As for the players, nothing was sweeter than having a chance to prove they belonged in an All-Star setting.
“I think the perception of Asian-American players is that they are all really small, and that they can’t play high-level basketball,” said Chun, a soon-to-be senior at Archbishop Riordan-San Francisco who finished with 19 points, four rebounds and four assists. “I think we disproved that. And I know for a lot of us undergrads, we were able to get some (recruiting) buzz for being a part of the event.”
There’s no question, the players turned some heads during the two games. A Rising Stars All-Star Game was played prior to the Seniors vs. Undergrads contest. Chun said he was contacted by a few NAIA schools after the game, and that he knew of a few others who got calls.
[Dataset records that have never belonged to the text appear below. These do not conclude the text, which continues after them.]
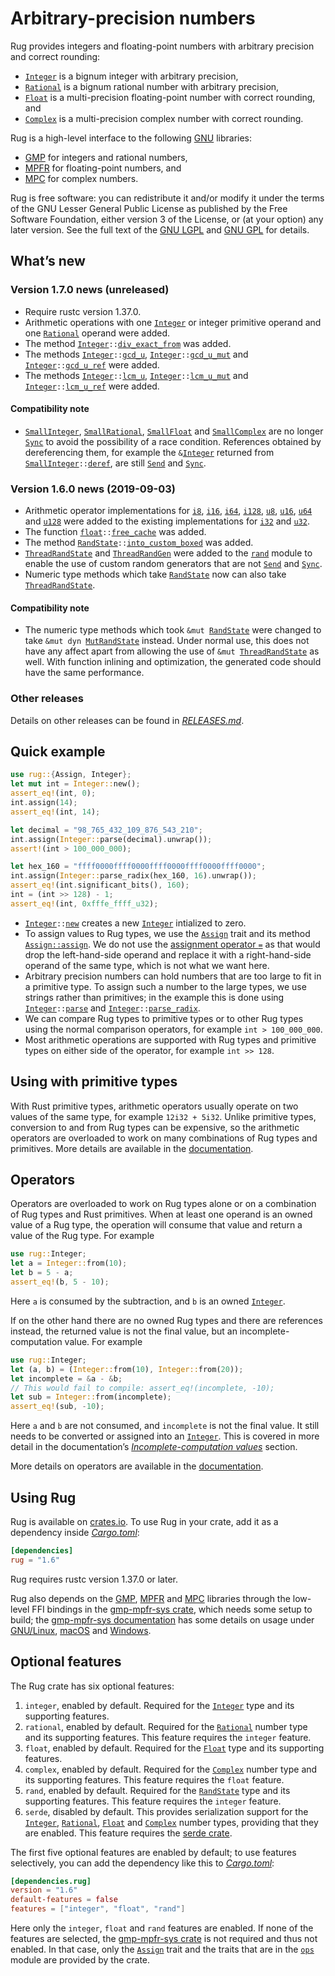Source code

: <!-- Copyright © 2016–2019 University of Malta -->

<!-- Copying and distribution of this file, with or without
modification, are permitted in any medium without royalty provided the
copyright notice and this notice are preserved. This file is offered
as-is, without any warranty. -->

# Arbitrary-precision numbers

Rug provides integers and floating-point numbers with arbitrary
precision and correct rounding:

  * [`Integer`] is a bignum integer with arbitrary precision,
  * [`Rational`] is a bignum rational number with arbitrary precision,
  * [`Float`] is a multi-precision floating-point number with correct
    rounding, and
  * [`Complex`] is a multi-precision complex number with correct
    rounding.

Rug is a high-level interface to the following [GNU] libraries:

  * [GMP] for integers and rational numbers,
  * [MPFR] for floating-point numbers, and
  * [MPC] for complex numbers.

Rug is free software: you can redistribute it and/or modify it under
the terms of the GNU Lesser General Public License as published by the
Free Software Foundation, either version 3 of the License, or (at your
option) any later version. See the full text of the [GNU LGPL] and
[GNU GPL] for details.

## What’s new

### Version 1.7.0 news (unreleased)

  * Require rustc version 1.37.0.
  * Arithmetic operations with one [`Integer`] or integer primitive
    operand and one [`Rational`] operand were added.
  * The method
    <code>[Integer][`Integer`]::[div_exact_from][`div_exact_from`]</code>
    was added.
  * The methods <code>[Integer][`Integer`]::[gcd_u][`gcd_u`]</code>,
    <code>[Integer][`Integer`]::[gcd_u_mut][`gcd_u_mut`]</code> and
    <code>[Integer][`Integer`]::[gcd_u_ref][`gcd_u_ref`]</code> were
    added.
  * The methods <code>[Integer][`Integer`]::[lcm_u][`lcm_u`]</code>,
    <code>[Integer][`Integer`]::[lcm_u_mut][`lcm_u_mut`]</code> and
    <code>[Integer][`Integer`]::[lcm_u_ref][`lcm_u_ref`]</code> were
    added.

[`div_exact_from`]: https://docs.rs/rug/~1.6/rug/struct.Integer.html#method.div_exact_from
[`gcd_u_mut`]: https://docs.rs/rug/~1.6/rug/struct.Integer.html#method.gcd_u_mut
[`gcd_u_ref`]: https://docs.rs/rug/~1.6/rug/struct.Integer.html#method.gcd_u_ref
[`gcd_u`]: https://docs.rs/rug/~1.6/rug/struct.Integer.html#method.gcd_u
[`lcm_u_mut`]: https://docs.rs/rug/~1.6/rug/struct.Integer.html#method.lcm_u_mut
[`lcm_u_ref`]: https://docs.rs/rug/~1.6/rug/struct.Integer.html#method.lcm_u_ref
[`lcm_u`]: https://docs.rs/rug/~1.6/rug/struct.Integer.html#method.lcm_u

#### Compatibility note

  * [`SmallInteger`], [`SmallRational`], [`SmallFloat`] and
    [`SmallComplex`] are no longer [`Sync`] to avoid the possibility
    of a race condition. References obtained by dereferencing them,
    for example the <code>&amp;[Integer][`Integer`]</code> returned
    from
    <code>[SmallInteger][`SmallInteger`]::[deref][`deref`]</code>, are
    still [`Send`] and [`Sync`].

[`Send`]: https://doc.rust-lang.org/nightly/core/marker/trait.Send.html
[`SmallComplex`]: https://docs.rs/rug/~1.6/rug/complex/struct.SmallComplex.html
[`SmallFloat`]: https://docs.rs/rug/~1.6/rug/float/struct.SmallFloat.html
[`SmallInteger`]: https://docs.rs/rug/~1.6/rug/integer/struct.SmallInteger.html
[`SmallRational`]: https://docs.rs/rug/~1.6/rug/rational/struct.SmallRational.html
[`Sync`]: https://doc.rust-lang.org/nightly/core/marker/trait.Sync.html
[`deref`]: https://doc.rust-lang.org/nightly/core/ops/trait.Deref.html#tymethod.deref

### Version 1.6.0 news (2019-09-03)

  * Arithmetic operator implementations for [`i8`], [`i16`], [`i64`],
    [`i128`], [`u8`], [`u16`], [`u64`] and [`u128`] were added to the
    existing implementations for [`i32`] and [`u32`].
  * The function
    <code>[float][`float`]::[free_cache][`free_cache`]</code> was
    added.
  * The method
    <code>[RandState][`RandState`]::[into_custom_boxed][`into_custom_boxed`]</code>
    was added.
  * [`ThreadRandState`] and [`ThreadRandGen`] were added to the
    [`rand`] module to enable the use of custom random generators that
    are not [`Send`] and [`Sync`].
  * Numeric type methods which take [`RandState`] now can also take
    [`ThreadRandState`].

#### Compatibility note

  * The numeric type methods which took
    <code>&mut [RandState][`RandState`]</code> were changed to take
    <code>&mut dyn [MutRandState][`MutRandState`]</code> instead.
    Under normal use, this does not have any affect apart from
    allowing the use of
	<code>&mut [ThreadRandState][`ThreadRandState`]</code> as well.
    With function inlining and optimization, the generated code should
    have the same performance.

[`MutRandState`]: https://docs.rs/rug/~1.6/rug/rand/trait.MutRandState.html
[`RandState`]: https://docs.rs/rug/~1.6/rug/rand/struct.RandState.html
[`Send`]: https://doc.rust-lang.org/nightly/core/marker/trait.Send.html
[`Sync`]: https://doc.rust-lang.org/nightly/core/marker/trait.Sync.html
[`ThreadRandGen`]: https://docs.rs/rug/~1.6/rug/rand/trait.ThreadRandGen.html
[`ThreadRandState`]: https://docs.rs/rug/~1.6/rug/rand/struct.ThreadRandState.html
[`float`]: https://docs.rs/rug/~1.6/rug/float/index.html
[`free_cache`]: https://docs.rs/rug/~1.6/rug/float/fn.free_cache.html
[`i128`]: https://doc.rust-lang.org/nightly/std/primitive.i128.html
[`i16`]: https://doc.rust-lang.org/nightly/std/primitive.i16.html
[`i32`]: https://doc.rust-lang.org/nightly/std/primitive.i32.html
[`i64`]: https://doc.rust-lang.org/nightly/std/primitive.i64.html
[`i8`]: https://doc.rust-lang.org/nightly/std/primitive.i8.html
[`into_custom_boxed`]: https://docs.rs/rug/~1.6/rug/rand/struct.RandState.html#method.into_custom_boxed
[`rand`]: https://docs.rs/rug/~1.6/rug/rand/index.html
[`u128`]: https://doc.rust-lang.org/nightly/std/primitive.u128.html
[`u16`]: https://doc.rust-lang.org/nightly/std/primitive.u16.html
[`u32`]: https://doc.rust-lang.org/nightly/std/primitive.u32.html
[`u64`]: https://doc.rust-lang.org/nightly/std/primitive.u64.html
[`u8`]: https://doc.rust-lang.org/nightly/std/primitive.u8.html

### Other releases

Details on other releases can be found in [*RELEASES.md*].

## Quick example

```rust
use rug::{Assign, Integer};
let mut int = Integer::new();
assert_eq!(int, 0);
int.assign(14);
assert_eq!(int, 14);

let decimal = "98_765_432_109_876_543_210";
int.assign(Integer::parse(decimal).unwrap());
assert!(int > 100_000_000);

let hex_160 = "ffff0000ffff0000ffff0000ffff0000ffff0000";
int.assign(Integer::parse_radix(hex_160, 16).unwrap());
assert_eq!(int.significant_bits(), 160);
int = (int >> 128) - 1;
assert_eq!(int, 0xfffe_ffff_u32);
```

  * <code>[Integer][`Integer`]::[new][`new`]</code> creates a new
    [`Integer`] intialized to zero.
  * To assign values to Rug types, we use the [`Assign`] trait and its
    method [`Assign::assign`]. We do not use the
    [assignment operator `=`][assignment] as that would drop the
    left-hand-side operand and replace it with a right-hand-side
    operand of the same type, which is not what we want here.
  * Arbitrary precision numbers can hold numbers that are too large to
    fit in a primitive type. To assign such a number to the large
    types, we use strings rather than primitives; in the example this
    is done using <code>[Integer][`Integer`]::[parse][`parse`]</code>
    and
    <code>[Integer][`Integer`]::[parse_radix][`parse_radix`]</code>.
  * We can compare Rug types to primitive types or to other Rug types
    using the normal comparison operators, for example
    `int > 100_000_000`.
  * Most arithmetic operations are supported with Rug types and
    primitive types on either side of the operator, for example
    `int >> 128`.

## Using with primitive types

With Rust primitive types, arithmetic operators usually operate on two
values of the same type, for example `12i32 + 5i32`. Unlike primitive
types, conversion to and from Rug types can be expensive, so the
arithmetic operators are overloaded to work on many combinations of
Rug types and primitives. More details are available in the
[documentation][primitive types].

## Operators

Operators are overloaded to work on Rug types alone or on a
combination of Rug types and Rust primitives. When at least one
operand is an owned value of a Rug type, the operation will consume
that value and return a value of the Rug type. For example

```rust
use rug::Integer;
let a = Integer::from(10);
let b = 5 - a;
assert_eq!(b, 5 - 10);
```

Here `a` is consumed by the subtraction, and `b` is an owned
[`Integer`].

If on the other hand there are no owned Rug types and there are
references instead, the returned value is not the final value, but an
incomplete-computation value. For example

```rust
use rug::Integer;
let (a, b) = (Integer::from(10), Integer::from(20));
let incomplete = &a - &b;
// This would fail to compile: assert_eq!(incomplete, -10);
let sub = Integer::from(incomplete);
assert_eq!(sub, -10);
```

Here `a` and `b` are not consumed, and `incomplete` is not the final
value. It still needs to be converted or assigned into an [`Integer`].
This is covered in more detail in the documentation’s
[*Incomplete-computation values*] section.

More details on operators are available in the
[documentation][operators].

## Using Rug

Rug is available on [crates.io][rug crate]. To use Rug in your crate,
add it as a dependency inside [*Cargo.toml*]:

```toml
[dependencies]
rug = "1.6"
```

Rug requires rustc version 1.37.0 or later.

Rug also depends on the [GMP], [MPFR] and [MPC] libraries through the
low-level FFI bindings in the [gmp-mpfr-sys crate][sys crate], which
needs some setup to build; the [gmp-mpfr-sys documentation][sys] has
some details on usage under [GNU/Linux][sys gnu], [macOS][sys mac] and
[Windows][sys win].

## Optional features

The Rug crate has six optional features:

 1. `integer`, enabled by default. Required for the [`Integer`] type
    and its supporting features.
 2. `rational`, enabled by default. Required for the [`Rational`]
    number type and its supporting features. This feature requires the
    `integer` feature.
 3. `float`, enabled by default. Required for the [`Float`] type and
    its supporting features.
 4. `complex`, enabled by default. Required for the [`Complex`] number
    type and its supporting features. This feature requires the
    `float` feature.
 5. `rand`, enabled by default. Required for the [`RandState`] type
    and its supporting features. This feature requires the `integer`
    feature.
 6. `serde`, disabled by default. This provides serialization support
    for the [`Integer`], [`Rational`], [`Float`] and [`Complex`]
    number types, providing that they are enabled. This feature
    requires the [serde crate].

The first five optional features are enabled by default; to use
features selectively, you can add the dependency like this to
[*Cargo.toml*]:

```toml
[dependencies.rug]
version = "1.6"
default-features = false
features = ["integer", "float", "rand"]
```

Here only the `integer`, `float` and `rand` features are enabled. If
none of the features are selected, the [gmp-mpfr-sys crate][sys crate]
is not required and thus not enabled. In that case, only the
[`Assign`] trait and the traits that are in the [`ops`] module are
provided by the crate.

[*Cargo.toml*]: https://doc.rust-lang.org/cargo/guide/dependencies.html
[*Incomplete-computation values*]: https://docs.rs/rug/~1.6/rug/index.html#incomplete-computation-values
[*RELEASES.md*]: https://gitlab.com/tspiteri/rug/blob/master/RELEASES.md
[GMP]: https://gmplib.org/
[GNU GPL]: https://www.gnu.org/licenses/gpl-3.0.html
[GNU LGPL]: https://www.gnu.org/licenses/lgpl-3.0.en.html
[GNU]: https://www.gnu.org/
[MPC]: http://www.multiprecision.org/mpc/
[MPFR]: https://www.mpfr.org/
[`Assign::assign`]: https://docs.rs/rug/~1.6/rug/trait.Assign.html#tymethod.assign
[`Assign`]: https://docs.rs/rug/~1.6/rug/trait.Assign.html
[`Complex`]: https://docs.rs/rug/~1.6/rug/struct.Complex.html
[`Float`]: https://docs.rs/rug/~1.6/rug/struct.Float.html
[`Integer`]: https://docs.rs/rug/~1.6/rug/struct.Integer.html
[`RandState`]: https://docs.rs/rug/~1.6/rug/rand/struct.RandState.html
[`Rational`]: https://docs.rs/rug/~1.6/rug/struct.Rational.html
[`new`]: https://docs.rs/rug/~1.6/rug/struct.Integer.html#method.new
[`ops`]: https://docs.rs/rug/~1.6/rug/ops/index.html
[`parse_radix`]: https://docs.rs/rug/~1.6/rug/struct.Integer.html#method.parse_radix
[`parse`]: https://docs.rs/rug/~1.6/rug/struct.Integer.html#method.parse
[assignment]: https://doc.rust-lang.org/reference/expressions/operator-expr.html#assignment-expressions
[operators]: https://docs.rs/rug/~1.6/rug/index.html#operators
[primitive types]: https://docs.rs/rug/~1.6/rug/index.html#using-with-primitive-types
[rug crate]: https://crates.io/crates/rug
[serde crate]: https://crates.io/crates/serde
[sys crate]: https://crates.io/crates/gmp-mpfr-sys
[sys gnu]: https://docs.rs/gmp-mpfr-sys/~1.1/gmp_mpfr_sys/index.html#building-on-gnulinux
[sys mac]: https://docs.rs/gmp-mpfr-sys/~1.1/gmp_mpfr_sys/index.html#building-on-macos
[sys win]: https://docs.rs/gmp-mpfr-sys/~1.1/gmp_mpfr_sys/index.html#building-on-windows
[sys]: https://docs.rs/gmp-mpfr-sys/~1.1/gmp_mpfr_sys/index.html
“I think a lot of times Asian-American players are often put in a box in terms of their skills,” Lincoln-San Francisco boys basketball coach Curtis Chan said. Chan coached the Seniors team. “I think events like this can really open eyes to some of the more athletic players. It also gives guys who are distributors or role players for their high school teams a chance to show their ability to produce as well.”
Ordonio, a graduate of Monterey High who plans to play at Cabrillo College next season, led all scorers in the Seniors/Undergrads game. He scored 34 points and added 10 rebounds. Sacred Heart Cathedral-S.F. grad Mello Dunbar showcased a total floor game with 13 points, 11 rebounds and three assists.
“I enjoyed the experienced,” said Dunbar, who plans to attend Cal State Univ. San Marcos in the fall, but just as a student — at least for his freshman year. “Not too many people are given the opportunity to play in such a game. … The only thing I did’t enjoy so much was not getting the W.”
The Undergrads were led by Pierre Crockrell II, who will be a junior at Prolific Prep-Napa in the fall. The 6-foot point guard posted 28 points and grabbed six rebounds. Walter Lum, a senior for Lick-Wilmerding-S.F. next season, had 14 points, five rebounds and five assists.
In the Rising Stars Game, which featured a variety of underclassmen, the North defeated the South 108-82. Inder Sandhu, a 6-3 shooting guard for Ceres, led the North with 26 points (shooting 10 of 13 from the field) and six rebounds. Japjit Gill of James Logan-Union City chipped in 22 points.
“It was an honor,” Sandhu said. “I’ve never been invited to play in any type of game like that before, and it was a great event. I’d love to go back next year.”